Exercise brief » The word "Whether" marks the lines you need; copy each of them from the data.
--- START ---
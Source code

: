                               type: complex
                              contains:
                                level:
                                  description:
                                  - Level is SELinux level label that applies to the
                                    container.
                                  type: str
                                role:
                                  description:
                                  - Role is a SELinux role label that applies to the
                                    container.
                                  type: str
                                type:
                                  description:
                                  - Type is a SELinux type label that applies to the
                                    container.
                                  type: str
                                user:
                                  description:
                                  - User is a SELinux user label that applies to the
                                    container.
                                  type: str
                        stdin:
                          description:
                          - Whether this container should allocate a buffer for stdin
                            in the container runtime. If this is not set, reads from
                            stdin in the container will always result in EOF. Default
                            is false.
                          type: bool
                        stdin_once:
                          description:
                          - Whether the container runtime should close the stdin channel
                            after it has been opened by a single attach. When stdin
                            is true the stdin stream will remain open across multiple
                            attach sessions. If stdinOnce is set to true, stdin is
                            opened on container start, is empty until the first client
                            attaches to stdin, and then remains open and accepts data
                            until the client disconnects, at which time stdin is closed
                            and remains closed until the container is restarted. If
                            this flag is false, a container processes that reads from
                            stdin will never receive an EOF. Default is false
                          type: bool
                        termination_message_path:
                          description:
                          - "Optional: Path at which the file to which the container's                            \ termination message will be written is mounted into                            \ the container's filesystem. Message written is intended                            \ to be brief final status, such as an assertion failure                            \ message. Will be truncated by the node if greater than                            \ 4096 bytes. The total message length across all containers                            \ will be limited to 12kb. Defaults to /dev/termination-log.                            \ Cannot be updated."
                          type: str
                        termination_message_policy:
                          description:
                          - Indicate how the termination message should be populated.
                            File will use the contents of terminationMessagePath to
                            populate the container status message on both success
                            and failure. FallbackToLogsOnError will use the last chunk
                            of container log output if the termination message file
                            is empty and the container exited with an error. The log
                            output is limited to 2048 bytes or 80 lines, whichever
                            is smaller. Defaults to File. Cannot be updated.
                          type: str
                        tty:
--- END ---
Answer space »
                          - Whether this container should allocate a buffer for stdin
                          - Whether the container runtime should close the stdin channel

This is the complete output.